Abstract

The dynamics of spontaneous electrical activity of the rostral, dorsal, ventral, and caudal parts of the claustrum were studied in chronic experiments on 12 dogs with implanted electrodes during extinction of orienting reactions and during biologically meaningful changes in the animals' functional state. In the animal at rest, electrical activity of the claustrum was similar to that of subcortical structures, but in a state of attention, its activity began to resemble that of the electrocorticogram, in agreement with the view that this nucleus occupies an intermediate position between cortical and subcortical structures.
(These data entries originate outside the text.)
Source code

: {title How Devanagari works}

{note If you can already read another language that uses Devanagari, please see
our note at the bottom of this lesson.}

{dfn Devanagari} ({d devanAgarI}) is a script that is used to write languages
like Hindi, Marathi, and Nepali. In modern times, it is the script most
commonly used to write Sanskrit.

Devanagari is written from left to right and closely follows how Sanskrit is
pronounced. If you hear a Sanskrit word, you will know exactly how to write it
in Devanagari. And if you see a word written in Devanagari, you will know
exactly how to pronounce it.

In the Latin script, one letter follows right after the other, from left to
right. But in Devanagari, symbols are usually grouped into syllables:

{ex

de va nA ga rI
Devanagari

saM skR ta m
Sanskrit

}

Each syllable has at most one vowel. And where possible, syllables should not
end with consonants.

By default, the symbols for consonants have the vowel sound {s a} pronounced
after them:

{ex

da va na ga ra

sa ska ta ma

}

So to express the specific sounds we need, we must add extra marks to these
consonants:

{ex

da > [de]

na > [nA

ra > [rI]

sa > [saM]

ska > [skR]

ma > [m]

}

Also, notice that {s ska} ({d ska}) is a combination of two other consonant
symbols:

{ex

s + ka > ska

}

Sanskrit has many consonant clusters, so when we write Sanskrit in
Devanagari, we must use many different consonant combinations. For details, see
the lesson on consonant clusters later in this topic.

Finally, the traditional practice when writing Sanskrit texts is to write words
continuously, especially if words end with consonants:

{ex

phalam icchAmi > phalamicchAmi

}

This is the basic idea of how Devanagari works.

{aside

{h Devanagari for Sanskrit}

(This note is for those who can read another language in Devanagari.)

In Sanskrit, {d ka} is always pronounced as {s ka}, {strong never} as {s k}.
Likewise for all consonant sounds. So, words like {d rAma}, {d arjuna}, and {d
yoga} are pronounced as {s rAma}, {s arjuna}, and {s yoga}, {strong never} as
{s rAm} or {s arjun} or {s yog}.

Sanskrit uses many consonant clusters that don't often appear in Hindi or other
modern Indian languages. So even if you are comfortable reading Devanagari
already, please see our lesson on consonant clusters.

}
Enhancement of fast activity in the claustrum with the appearance of orienting reactions was expressed more intensively, and during extinction it was preserved for a longer time, in the dorsal and ventral parts of the claustrum than in the rostral and caudal parts, evidence of structural heterogeneity of the nucleus. Under conditions of increased food excitability the amplitude and frequency of the fast waves recorded from the rostral and caudal parts of the claustrum were selectively increased, whereas during reflexes to a rejected stimulus (acids) and in defensive reflexes they were increased in recordings from the dorsal and ventral parts, on which basis the existence of specialized efferent zones participating in biologically different types of activity can be postulated. Enhancement of fast activity in the claustrum during reflexes to food and acid differed in its genesis: The switch from the first to the second took place through a phase of suppression of the first. Differentiation of a food-conditioned stimulus was accompanied by the development of active inhibition in the "food zones" of the claustrum and by enhancement of activity in the "zones of orienting reactions."